§ **EXERCISE GOAL**:
Exactly as they stand, the data below are to be printed again.

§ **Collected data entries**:
----

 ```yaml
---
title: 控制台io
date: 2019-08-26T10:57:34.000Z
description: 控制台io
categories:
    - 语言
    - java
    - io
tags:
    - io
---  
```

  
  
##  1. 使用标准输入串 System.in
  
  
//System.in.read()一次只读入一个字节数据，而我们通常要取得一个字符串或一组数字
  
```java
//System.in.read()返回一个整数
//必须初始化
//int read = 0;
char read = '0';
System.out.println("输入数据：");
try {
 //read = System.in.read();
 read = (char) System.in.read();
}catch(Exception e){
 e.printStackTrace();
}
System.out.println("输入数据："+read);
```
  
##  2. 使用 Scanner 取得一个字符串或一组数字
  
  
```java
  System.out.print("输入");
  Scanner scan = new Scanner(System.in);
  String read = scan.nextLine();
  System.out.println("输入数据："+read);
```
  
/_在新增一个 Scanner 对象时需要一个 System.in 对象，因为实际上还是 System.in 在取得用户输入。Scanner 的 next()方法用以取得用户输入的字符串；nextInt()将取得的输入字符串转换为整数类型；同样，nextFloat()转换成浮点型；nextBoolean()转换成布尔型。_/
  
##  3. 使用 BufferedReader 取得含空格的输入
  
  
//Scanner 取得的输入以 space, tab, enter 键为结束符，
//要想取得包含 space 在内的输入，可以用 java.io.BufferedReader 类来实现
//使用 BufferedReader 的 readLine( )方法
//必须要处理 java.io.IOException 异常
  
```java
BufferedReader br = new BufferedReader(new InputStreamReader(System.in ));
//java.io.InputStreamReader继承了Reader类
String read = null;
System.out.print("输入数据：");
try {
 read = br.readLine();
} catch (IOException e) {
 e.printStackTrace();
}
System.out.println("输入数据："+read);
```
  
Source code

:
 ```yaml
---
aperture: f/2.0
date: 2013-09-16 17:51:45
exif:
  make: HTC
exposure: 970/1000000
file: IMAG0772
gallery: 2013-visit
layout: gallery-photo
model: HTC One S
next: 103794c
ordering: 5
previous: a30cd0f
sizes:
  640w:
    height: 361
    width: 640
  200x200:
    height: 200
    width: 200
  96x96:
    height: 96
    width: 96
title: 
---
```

----

§ **REPLY**:
 ```yaml
---
title: 控制台io
date: 2019-08-26T10:57:34.000Z
description: 控制台io
categories:
    - 语言
    - java
    - io
tags:
    - io
---  
```

  
  
##  1. 使用标准输入串 System.in
  
  
//System.in.read()一次只读入一个字节数据，而我们通常要取得一个字符串或一组数字
  
```java
//System.in.read()返回一个整数
//必须初始化
//int read = 0;
char read = '0';
System.out.println("输入数据：");
try {
 //read = System.in.read();
 read = (char) System.in.read();
}catch(Exception e){
 e.printStackTrace();
}
System.out.println("输入数据："+read);
```
  
##  2. 使用 Scanner 取得一个字符串或一组数字
  
  
```java
  System.out.print("输入");
  Scanner scan = new Scanner(System.in);
  String read = scan.nextLine();
  System.out.println("输入数据："+read);
```
  
/_在新增一个 Scanner 对象时需要一个 System.in 对象，因为实际上还是 System.in 在取得用户输入。Scanner 的 next()方法用以取得用户输入的字符串；nextInt()将取得的输入字符串转换为整数类型；同样，nextFloat()转换成浮点型；nextBoolean()转换成布尔型。_/
  
##  3. 使用 BufferedReader 取得含空格的输入
  
  
//Scanner 取得的输入以 space, tab, enter 键为结束符，
//要想取得包含 space 在内的输入，可以用 java.io.BufferedReader 类来实现
//使用 BufferedReader 的 readLine( )方法
//必须要处理 java.io.IOException 异常
  
```java
BufferedReader br = new BufferedReader(new InputStreamReader(System.in ));
//java.io.InputStreamReader继承了Reader类
String read = null;
System.out.print("输入数据：");
try {
 read = br.readLine();
} catch (IOException e) {
 e.printStackTrace();
}
System.out.println("输入数据："+read);
```
  
Source code

:
 ```yaml
---
aperture: f/2.0
date: 2013-09-16 17:51:45
exif:
  make: HTC
exposure: 970/1000000
file: IMAG0772
gallery: 2013-visit
layout: gallery-photo
model: HTC One S
next: 103794c
ordering: 5
previous: a30cd0f
sizes:
  640w:
    height: 361
    width: 640
  200x200:
    height: 200
    width: 200
  96x96:
    height: 96
    width: 96
title: 
---
```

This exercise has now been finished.